Abstract
The chapter studies the nexus between optimal delegation and central bank communication about productivity shocks. We assume that the goods market is monopolistically competitive, and the central bank has the mandate to offset the price pressure arising from wage setting by non-atomistic unions. Compared with the related literature, the setup used here is more realistic in that it predicts both positive unemployment and no inflation bias. The authors find that optimal delegation always involves some type of monetary policy conservativeness (relative to social preferences), involving either a finite or infinite weight on the inflation objective. This approach to calibration and simulation produces clear-cut results in favour of full monetary policy transparency, in which case optimal delegation requires that the central bank focus exclusively on price stability.

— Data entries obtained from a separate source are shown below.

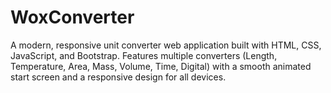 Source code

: # WoxConverter
A modern, responsive unit converter web application built with HTML, CSS, JavaScript, and Bootstrap. Features multiple converters (Length, Temperature, Area, Mass, Volume, Time, Digital) with a smooth animated start screen and a responsive design for all devices.
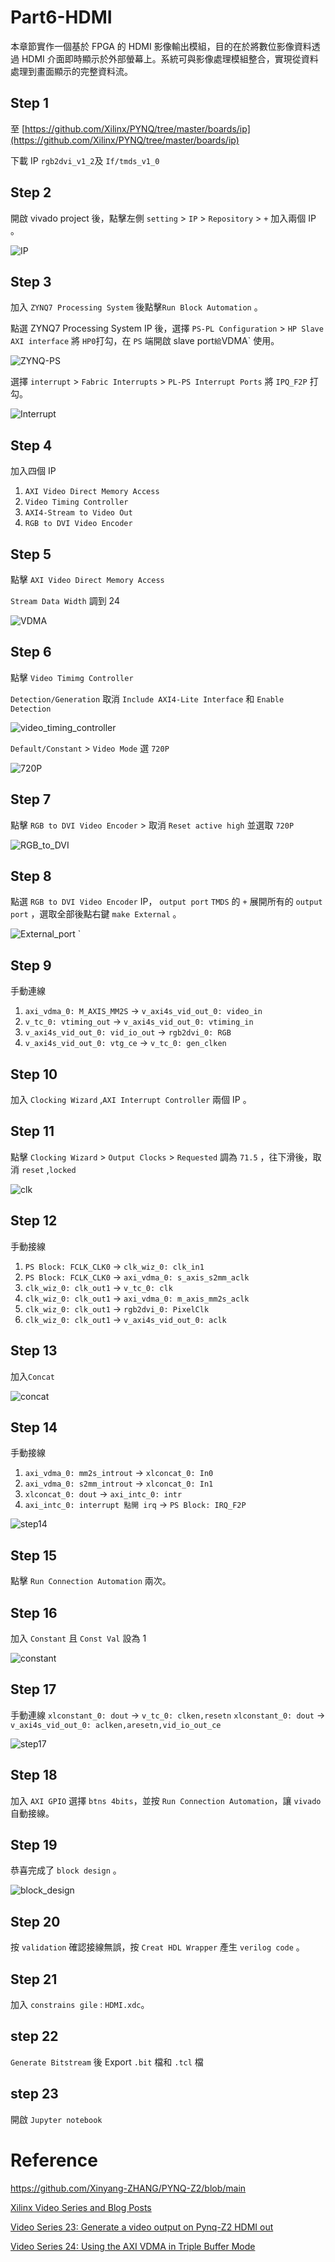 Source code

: # Part6-HDMI

本章節實作一個基於 FPGA 的 HDMI 影像輸出模組，目的在於將數位影像資料透過 HDMI 介面即時顯示於外部螢幕上。系統可與影像處理模組整合，實現從資料處理到畫面顯示的完整資料流。

## Step 1 

至 [https://github.com/Xilinx/PYNQ/tree/master/boards/ip](https://github.com/Xilinx/PYNQ/tree/master/boards/ip)

下載 IP `rgb2dvi_v1_2`及 `If/tmds_v1_0`


## Step 2 

開啟 vivado project 後，點擊左側 `setting` > `IP` > `Repository`  > `+`
加入兩個 IP 。

![IP](./PNG/IP.png)


## Step 3

加入 `ZYNQ7 Processing System` 後點擊`Run Block Automation` 。

點選 ZYNQ7 Processing System IP 後，選擇 `PS-PL Configuration` > `HP Slave AXI interface` 將 ` HP0 `打勾，在 `PS` 端開啟 slave port` 給 `VDMA` 使用。

![ZYNQ-PS](./PNG/ZYNQ-PS.png)

選擇 `interrupt` > `Fabric Interrupts` > `PL-PS Interrupt Ports` 將 `IPQ_F2P` 打勾。

![Interrupt](./PNG/Interrupt.png)


## Step 4

加入四個 IP

1. `AXI Video Direct Memory Access`
2. `Video Timing Controller`
3. `AXI4-Stream to Video Out`
4. `RGB to DVI Video Encoder`

## Step 5

點擊 `AXI Video Direct Memory Access`

`Stream Data Width` 調到 24

![VDMA](./PNG/VDMA.png)


## Step 6

點擊 `Video Timimg Controller` 

`Detection/Generation` 取消 `Include AXI4-Lite Interface` 和 `Enable Detection`

![video_timing_controller](./PNG/video_timing_controller.png)

`Default/Constant` > `Video Mode` 選 `720P`

![720P](./PNG/720P.png)


## Step 7

點擊 `RGB to DVI Video Encoder` > 取消 `Reset active high` 並選取 `720P`

![RGB_to_DVI](./PNG/RGB_to_DVI.png)


## Step 8

點選 `RGB to DVI Video Encoder` IP， `output port` `TMDS` 的 `+` 展開所有的 `output port` ，選取全部後點右鍵 `make External` 。

![External_port](./PNG/External_port.png)
`
## Step 9

手動連線
1. `axi_vdma_0: M_AXIS_MM2S` -> `v_axi4s_vid_out_0: video_in`
2. `v_tc_0: vtiming_out` -> `v_axi4s_vid_out_0: vtiming_in`
3. `v_axi4s_vid_out_0: vid_io_out` -> `rgb2dvi_0: RGB`
4. `v_axi4s_vid_out_0: vtg_ce` -> `v_tc_0: gen_clken`

## Step 10
加入 `Clocking Wizard` ,`AXI Interrupt Controller` 兩個 IP 。

## Step 11

點擊 `Clocking Wizard` > `Output Clocks` > `Requested` 調為 `71.5` ，往下滑後，取消 `reset` ,`locked`

![clk](./PNG/clk.png)

## Step 12

手動接線
1. `PS Block: FCLK_CLK0` -> `clk_wiz_0: clk_in1`
2. `PS Block: FCLK_CLK0` -> `axi_vdma_0: s_axis_s2mm_aclk`
3. `clk_wiz_0: clk_out1` -> `v_tc_0: clk`
4. `clk_wiz_0: clk_out1` -> `axi_vdma_0: m_axis_mm2s_aclk`
5. `clk_wiz_0: clk_out1` -> `rgb2dvi_0: PixelClk`
6. `clk_wiz_0: clk_out1` -> `v_axi4s_vid_out_0: aclk`

## Step 13

加入`Concat`

![concat](./PNG/Concat.png)

## Step 14

手動接線

1. `axi_vdma_0: mm2s_introut` -> `xlconcat_0: In0`
2. `axi_vdma_0: s2mm_introut` -> `xlconcat_0: In1`
3. `xlconcat_0: dout` -> `axi_intc_0: intr`
4. `axi_intc_0: interrupt 點開 irq` -> `PS Block: IRQ_F2P`

![step14](./PNG/step14.png)

## Step 15

點擊  `Run Connection Automation` 兩次。


## Step 16

加入 `Constant` 且 `Const Val` 設為 1

![constant](./PNG/constant.png)

## Step 17

手動連線
`xlconstant_0: dout` -> `v_tc_0: clken,resetn`
`xlconstant_0: dout` -> `v_axi4s_vid_out_0: aclken,aresetn,vid_io_out_ce`

![step17](./PNG/step17.png)


## Step 18
加入 `AXI GPIO` 選擇 `btns 4bits`，並按 `Run Connection Automation`，讓 `vivado` 自動接線。


## Step 19

恭喜完成了 `block design` 。

![block_design](./PNG/block_design.png)

## Step 20

按 `validation` 確認接線無誤，按 `Creat HDL Wrapper` 產生 `verilog code` 。

## Step 21

加入 `constrains gile` : `HDMI.xdc`。

## step 22

`Generate Bitstream` 後 Export `.bit` 檔和 `.tcl` 檔


## step 23

開啟 `Jupyter notebook`


# Reference

https://github.com/Xinyang-ZHANG/PYNQ-Z2/blob/main

[Xilinx Video Series and Blog Posts](https://adaptivesupport.amd.com/s/question/0D52E00006hpsS0SAI/xilinx-video-series-and-blog-posts?language=en_US)

[Video Series 23: Generate a video output on Pynq-Z2 HDMI out](https://adaptivesupport.amd.com/s/article/932553?language=zh_CN)

[Video Series 24: Using the AXI VDMA in Triple Buffer Mode](https://adaptivesupport.amd.com/s/article/938327?language=zh_CN)
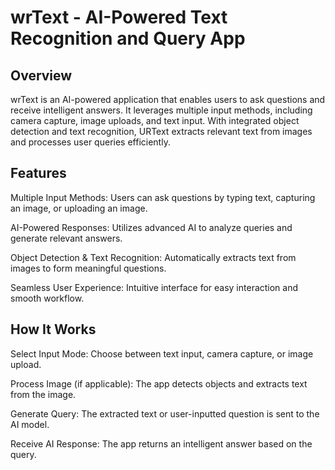 # wrText - AI-Powered Text Recognition and Query App

## Overview

wrText is an AI-powered application that enables users to ask questions and receive intelligent answers. It leverages multiple input methods, including camera capture, image uploads, and text input. With integrated object detection and text recognition, URText extracts relevant text from images and processes user queries efficiently.

## Features

 Multiple Input Methods: Users can ask questions by typing text, capturing an image, or uploading an image.

 AI-Powered Responses: Utilizes advanced AI to analyze queries and generate relevant answers.

 Object Detection & Text Recognition: Automatically extracts text from images to form meaningful questions.

 Seamless User Experience: Intuitive interface for easy interaction and smooth workflow.

## How It Works
 Select Input Mode: Choose between text input, camera capture, or image upload.

Process Image (if applicable): The app detects objects and extracts text from the image.

Generate Query: The extracted text or user-inputted question is sent to the AI model.

 Receive AI Response: The app returns an intelligent answer based on the query.

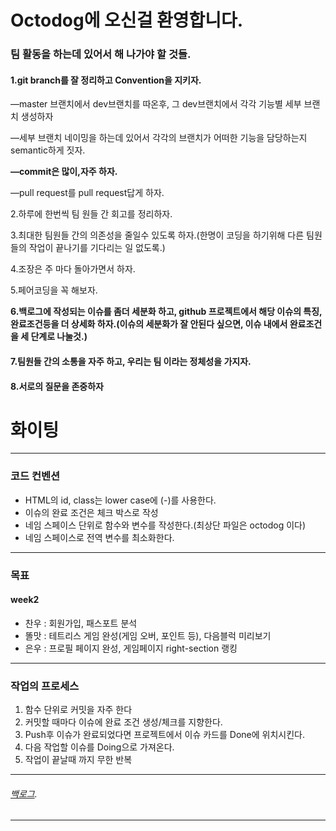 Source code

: # Octodog에 오신걸 환영합니다.

### 팀 활동을 하는데 있어서 해 나가야 할 것들.

#### 1.git branch를 잘 정리하고 Convention을 지키자.

—master 브랜치에서 dev브랜치를 따온후, 그 dev브랜치에서 각각 기능별 세부 브랜치 생성하자

—세부 브랜치 네이밍을 하는데 있어서 각각의 브랜치가 어떠한 기능을 담당하는지 semantic하게 짓자.

**—commit은 많이,자주 하자.**

—pull request를 pull request답게 하자.



2.하루에 한번씩 팀 원들 간 회고를 정리하자.

3.최대한 팀원들 간의 의존성을 줄일수 있도록 하자.(한명이 코딩을 하기위해 다른 팀원들의 작업이 끝나기를 기다리는 일 없도록.)

4.조장은 주 마다 돌아가면서 하자.

5.페어코딩을 꼭 해보자.

**6.백로그에 작성되는 이슈를 좀더 세분화 하고, github 프로젝트에서 해당 이슈의 특징, 완료조건등을 더 상세화 하자.(이슈의 세분화가 잘 안된다 싶으면, 이슈 내에서 완료조건을 세 단계로 나눌것.)**

#### 7.팀원들 간의 소통을 자주 하고, 우리는 팀 이라는 정체성을 가지자.

#### 8.서로의 질문을 존중하자

# 화이팅
---
### 코드 컨벤션

- HTML의 id, class는 lower case에 (-)를 사용한다.
- 이슈의 완료 조건은 체크 박스로 작성
- 네임 스페이스 단위로 함수와 변수를 작성한다.(최상단 파일은 octodog 이다)
- 네임 스페이스로 전역 변수를 최소화한다.

---
### 목표
#### week2
- 찬우 : 회원가입, 패스포트 분석
- 똘맛 : 테트리스 게임 완성(게임 오버, 포인트 등), 다음블럭 미리보기
- 은우 : 프로필 페이지 완성, 게임페이지 right-section 랭킹

---
### 작업의 프로세스

1. 함수 단위로 커밋을 자주 한다
2. 커밋할 때마다 이슈에 완료 조건 생성/체크를 지향한다.
3. Push후 이슈가 완료되었다면 프로젝트에서 이슈 카드를 Done에 위치시킨다.
4. 다음 작업할 이슈를 Doing으로 가져온다.
5. 작업이 끝날때 까지 무한 반복

---

###### [백로그](https://docs.google.com/spreadsheets/d/1oPLFLu_U_ucES-F0btmBFMH5qA_QX_94bG3SrktzNlM/edit#gid=0 "백로그").
---
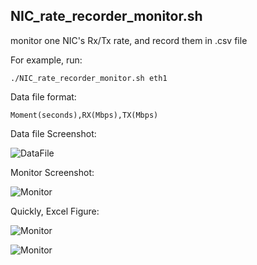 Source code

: ## NIC_rate_recorder_monitor.sh

monitor one NIC's Rx/Tx rate, and record them in .csv file

For example, run: 

    ./NIC_rate_recorder_monitor.sh eth1

Data file format:

    Moment(seconds),RX(Mbps),TX(Mbps)

Data file Screenshot:

![DataFile](https://github.com/MaoJianwei/SDN_Scripts/raw/master/aux_picture/NIC_Rx_Tx_recorder.png)

Monitor Screenshot:

![Monitor](https://github.com/MaoJianwei/SDN_Scripts/raw/master/aux_picture/NIC_Rx_Tx_monitor.png)

Quickly, Excel Figure:

![Monitor](https://github.com/MaoJianwei/SDN_Scripts/raw/master/aux_picture/NIC_Rx_Tx_figure.png)

![Monitor](https://github.com/MaoJianwei/SDN_Scripts/raw/master/aux_picture/NIC_Rx_Tx_figure_video_server.png)
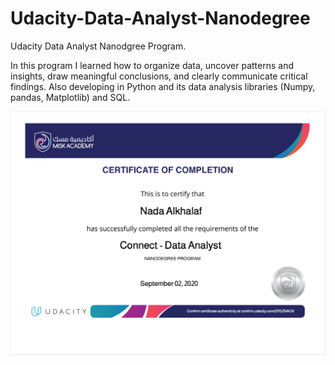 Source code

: # Udacity-Data-Analyst-Nanodegree
Udacity Data Analyst Nanodgree Program. 

In this program I learned how to organize data, uncover
patterns and insights, draw meaningful conclusions, and clearly communicate critical findings. Also
developing in Python and its data analysis libraries (Numpy, pandas, Matplotlib) and SQL.


![Data Analysis Cirtificate](https://github.com/NadaKhalaf/Udacity-Data-Analyst-Nanodegree/blob/main/Data%20Analysis%20Cirtificate.png)
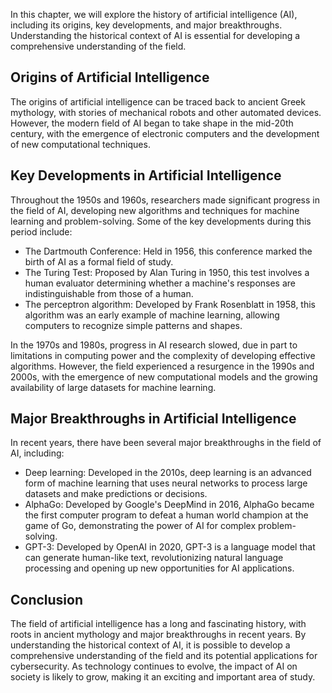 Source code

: 
In this chapter, we will explore the history of artificial intelligence (AI), including its origins, key developments, and major breakthroughs. Understanding the historical context of AI is essential for developing a comprehensive understanding of the field.

Origins of Artificial Intelligence
----------------------------------

The origins of artificial intelligence can be traced back to ancient Greek mythology, with stories of mechanical robots and other automated devices. However, the modern field of AI began to take shape in the mid-20th century, with the emergence of electronic computers and the development of new computational techniques.

Key Developments in Artificial Intelligence
-------------------------------------------

Throughout the 1950s and 1960s, researchers made significant progress in the field of AI, developing new algorithms and techniques for machine learning and problem-solving. Some of the key developments during this period include:

* The Dartmouth Conference: Held in 1956, this conference marked the birth of AI as a formal field of study.
* The Turing Test: Proposed by Alan Turing in 1950, this test involves a human evaluator determining whether a machine's responses are indistinguishable from those of a human.
* The perceptron algorithm: Developed by Frank Rosenblatt in 1958, this algorithm was an early example of machine learning, allowing computers to recognize simple patterns and shapes.

In the 1970s and 1980s, progress in AI research slowed, due in part to limitations in computing power and the complexity of developing effective algorithms. However, the field experienced a resurgence in the 1990s and 2000s, with the emergence of new computational models and the growing availability of large datasets for machine learning.

Major Breakthroughs in Artificial Intelligence
----------------------------------------------

In recent years, there have been several major breakthroughs in the field of AI, including:

* Deep learning: Developed in the 2010s, deep learning is an advanced form of machine learning that uses neural networks to process large datasets and make predictions or decisions.
* AlphaGo: Developed by Google's DeepMind in 2016, AlphaGo became the first computer program to defeat a human world champion at the game of Go, demonstrating the power of AI for complex problem-solving.
* GPT-3: Developed by OpenAI in 2020, GPT-3 is a language model that can generate human-like text, revolutionizing natural language processing and opening up new opportunities for AI applications.

Conclusion
----------

The field of artificial intelligence has a long and fascinating history, with roots in ancient mythology and major breakthroughs in recent years. By understanding the historical context of AI, it is possible to develop a comprehensive understanding of the field and its potential applications for cybersecurity. As technology continues to evolve, the impact of AI on society is likely to grow, making it an exciting and important area of study.
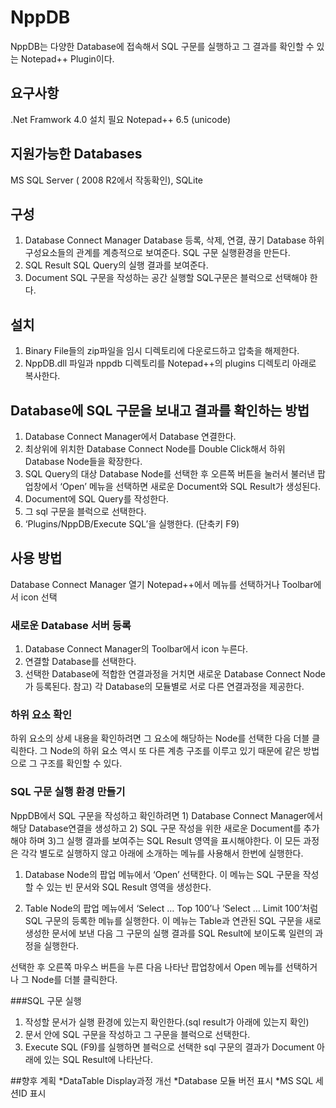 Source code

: ﻿# NppDB
NppDB는 다양한 Database에 접속해서 SQL 구문를 실행하고 그 결과를 확인할 수 있는 Notepad++ Plugin이다.

## 요구사항
.Net Framwork 4.0 설치 필요
Notepad++ 6.5 (unicode)

## 지원가능한 Databases
MS SQL Server ( 2008 R2에서 작동확인), SQLite

## 구성
1. Database Connect Manager 
	Database 등록, 삭제, 연결, 끊기
	Database 하위 구성요소들의 관계를 계층적으로 보여준다.
	SQL 구문 실행환경을 만든다.
2. SQL Result
	SQL Query의 실행 결과를 보여준다.
3. Document
	SQL 구문을 작성하는 공간
	실행할 SQL구문은 블럭으로 선택해야 한다. 

## 설치
1. Binary File들의 zip파일을 임시 디렉토리에 다운로드하고 압축을 해제한다.
2. NppDB.dll 파일과 nppdb 디렉토리를 Notepad++의 plugins 디렉토리 아래로 복사한다.


## Database에 SQL 구문을 보내고 결과를 확인하는 방법
1. Database Connect Manager에서 Database 연결한다.
2. 최상위에 위치한 Database Connect Node를 Double Click해서 하위 Database Node들을 확장한다.
3. SQL Query의 대상 Database Node를 선택한 후 오른쪽 버튼을 눌러서 불러낸 팝업창에서 ‘Open’ 메뉴을 선택하면 새로운 Document와 SQL Result가 생성된다.
4. Document에 SQL Query를 작성한다.
5. 그 sql 구문을 블럭으로 선택한다.
6. ‘Plugins/NppDB/Execute SQL’을 실행한다. (단축키 F9)

## 사용 방법
Database Connect Manager 열기
Notepad++에서 메뉴를 선택하거나 Toolbar에서 icon 선택

### 새로운 Database 서버 등록
1. Database Connect Manager의 Toolbar에서 icon 누른다.
2. 연결할 Database를 선택한다.
3. 선택한 Database에 적합한 연결과정을 거치면 새로운 Database Connect Node가 등록된다.
	참고) 각 Database의 모듈별로 서로 다른 연결과정을 제공한다. 
    
### 하위 요소 확인
하위 요소의 상세 내용을 확인하려면 그 요소에 해당하는 Node를 선택한 다음 더블 클릭한다.
그 Node의 하위 요소 역시 또 다른 계층 구조를 이루고 있기 때문에 같은 방법으로 그 구조를 확인할 수 있다.

### SQL 구문 실행 환경 만들기
NppDB에서 SQL 구문을 작성하고 확인하려면 1) Database Connect Manager에서 해당 Database연결을 생성하고  2) SQL 구문 작성을 위한 새로운 Document를 추가해야 하며 3)그 실행 결과를 보여주는 SQL Result 영역을 표시해야한다.
이 모든 과정은 각각 별도로 실행하지 않고 아래에 소개하는 메뉴를 사용해서 한번에 실행한다.

1. Database Node의 팝업 메뉴에서 ‘Open’ 선택한다.
	이 메뉴는 SQL 구문을 작성할 수 있는 빈 문서와 SQL Result 영역을 생성한다.
	
2. Table Node의 팝업 메뉴에서 ‘Select … Top 100’나 ‘Select … Limit 100’처럼 SQL 구문의 등록한 메뉴를 실행한다.
	이 메뉴는 Table과 연관된 SQL 구문을 새로 생성한 문서에 보낸 다음 그 구문의 실행 결과를 SQL Result에 보이도록 일련의 과정을 실행한다.
	

선택한 후 오른쪽 마우스 버튼을 누른 다음 나타난 팝업창에서 Open 메뉴를 선택하거나 그 Node를 더블 클릭한다.

###SQL 구문 실행
1. 작성할 문서가 실행 환경에 있는지 확인한다.(sql result가 아래에 있는지 확인)
2. 문서 안에 SQL 구문을 작성하고 그 구문을 블럭으로 선택한다. 
3. Execute SQL (F9)를 실행하면 블럭으로 선택한 sql 구문의 결과가 Document 아래에 있는 SQL Result에 나타난다.


##향후 계획
*DataTable Display과정 개선
*Database 모듈 버전 표시
*MS SQL 세션ID 표시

Contributing to central bank transparency are unions that internalise the macroeconomic impact of their wage decisions and put a not-too-great emphasis on real wage stability relative to employment stability.
Top1. Introduction
Although the role of public information in influencing economic outcomes is a rather general issue which is relevant for overall macroeconomic management, discussions have often centred on the extent to which central banks disclose or should disclose their private information to the wider public. The present paper conforms to this focus, while concentrating on the nexus between central bank transparency and optimal delegation. In contrast with the theoretical debate, where authors favour the extremes of either full disclosure or zero disclosure, the international experience points to some intermediate degree of central bank transparency (Dincer et al., 2019). There has over recent years been a trend toward greater disclosure by central banks with sufficiently high transparency being now in place. At the same time, to the extent full transparency is not achieved, one must admit that central banks continue to be ambiguous about the private information they possess. Dincer et al.’s (2022a, 2022b) latest update of their international database, shows a broad rise in transparency, regardless of the level of economic development and monetary policy framework. In particular, greater monetary policy transparency has not been confined to inflation targeting central banks in advanced and emerging countries but has extended to other monetary policy frameworks and low-income countries. The positive trend in monetary policy transparency is also evident, to an extent, across all five of the aspects of monetary policy transparency that these authors consider when constructing our aggregate index, that is, across political, economic, procedural, policy and operational dimensions.
In studying the largely neglected interaction between transparency and optimal delegation, the present paper looks at how the central bank (CB) decides whether or not to reveal publicly its private information concerning the state of the economy, in connection with the issue of monetary regime design. The questions of CB transparency and appropriate design of monetary policy priorities have been addressed extensively in isolation from each other. For instance, there is a wide literature on optimal delegation that has spawned from Rogoff’s (1985) seminal contribution, and – largely in connection with this question – numerous empirical studies have investigated the link between CB independence and macroeconomic performance. Regarding CB transparency in its various modalities, the design of monetary institutions has over recent years increasingly adopted it worldwide. CB transparency is often seen as a crucial prerequisite for effective policymaking. The ongoing trend towards transparency contrasts with the far from unequivocal support that the theoretical literature attaches to the desirability of CB openness. Ambiguous (or even negative) welfare effects of increased CB disclosure of information are usual findings, depending on the specific context involved.
The present study investigates the strategic interaction between the CB and wage setters, in the tradition of studies where nominal and real macroeconomic variables are affected by the monetary policy setting. The related literature goes back to Soskice and Iversen (2000), Holden (2005), and Coricelli et al. (2006); it has since been developed further (on the theoretical and empirical fronts), among other studies, by Barbier-Gauchard et al. (2023), Calmfors and Larsson Seim (2013), Camarero et al. (2016), Di Bartolomeo (2014), Gjelsvik et al. (2020), Lamo et al. (2012), and Larsson Seim and Zetterberg (2013).
Key Terms in this Chapter
Model Calibration: Method for setting a unique set of model parameters that provide a good description of the system behaviour.
Ultraconservative Central Banker: A central banker concerned only about price stability.
Macroeconomic Game: Situation involving decision-making when different players interact and their outcomes depend on each other's choices.
Inflation Bias: Outcome of discretionary monetary policy that leads to a higher than optimal level of inflation.
Conservative Central Banker: A central banker with a higher preference than society for price stability.
Representative Central Banker: A central banker with the same preferences as society regarding macroeconomic outcomes.